[Plain-text document sources]
== Segment start ==

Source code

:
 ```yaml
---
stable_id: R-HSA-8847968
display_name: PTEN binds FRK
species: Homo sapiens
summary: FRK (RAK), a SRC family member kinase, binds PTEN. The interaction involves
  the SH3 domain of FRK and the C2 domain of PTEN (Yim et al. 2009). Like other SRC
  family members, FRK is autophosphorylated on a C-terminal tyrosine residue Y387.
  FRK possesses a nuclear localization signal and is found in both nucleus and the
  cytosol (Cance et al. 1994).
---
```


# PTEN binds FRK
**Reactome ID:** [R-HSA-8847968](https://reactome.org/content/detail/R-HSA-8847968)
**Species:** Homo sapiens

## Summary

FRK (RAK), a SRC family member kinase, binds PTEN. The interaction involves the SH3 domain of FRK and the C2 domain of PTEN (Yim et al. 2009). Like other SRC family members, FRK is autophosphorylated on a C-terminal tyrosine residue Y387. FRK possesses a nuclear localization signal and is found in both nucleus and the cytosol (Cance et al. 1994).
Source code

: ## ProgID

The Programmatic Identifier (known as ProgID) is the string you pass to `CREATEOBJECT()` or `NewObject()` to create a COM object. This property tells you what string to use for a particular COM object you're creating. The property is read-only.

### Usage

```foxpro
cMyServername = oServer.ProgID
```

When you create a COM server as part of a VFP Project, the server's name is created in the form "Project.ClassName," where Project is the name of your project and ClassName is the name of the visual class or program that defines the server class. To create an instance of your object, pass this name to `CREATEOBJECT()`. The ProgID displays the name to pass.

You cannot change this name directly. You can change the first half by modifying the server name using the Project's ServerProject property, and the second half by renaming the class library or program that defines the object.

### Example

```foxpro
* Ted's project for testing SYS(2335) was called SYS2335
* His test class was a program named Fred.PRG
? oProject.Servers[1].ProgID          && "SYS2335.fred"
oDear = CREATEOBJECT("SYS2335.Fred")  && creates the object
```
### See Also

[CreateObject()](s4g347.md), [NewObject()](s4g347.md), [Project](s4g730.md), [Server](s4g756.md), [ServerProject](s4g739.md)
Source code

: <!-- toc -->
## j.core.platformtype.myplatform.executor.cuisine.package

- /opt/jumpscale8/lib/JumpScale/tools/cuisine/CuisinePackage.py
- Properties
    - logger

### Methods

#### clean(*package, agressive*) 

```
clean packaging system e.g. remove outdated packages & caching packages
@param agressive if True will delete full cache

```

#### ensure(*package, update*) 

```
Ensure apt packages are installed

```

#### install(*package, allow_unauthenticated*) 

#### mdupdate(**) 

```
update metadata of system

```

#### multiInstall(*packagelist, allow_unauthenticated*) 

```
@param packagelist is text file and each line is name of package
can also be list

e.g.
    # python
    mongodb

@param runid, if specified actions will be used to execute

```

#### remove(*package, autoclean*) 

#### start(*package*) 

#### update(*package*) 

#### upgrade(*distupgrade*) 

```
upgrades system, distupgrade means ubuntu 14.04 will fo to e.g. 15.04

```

== Segment end ==

● What you should do:
Only the lines from the one containing "#### remove(*package, autoclean*)" through the end of the data above are wanted, both ends included; restate them word for word.

● Task answer:
#### remove(*package, autoclean*) 

#### start(*package*) 

#### update(*package*) 

#### upgrade(*distupgrade*) 

```
upgrades system, distupgrade means ubuntu 14.04 will fo to e.g. 15.04

```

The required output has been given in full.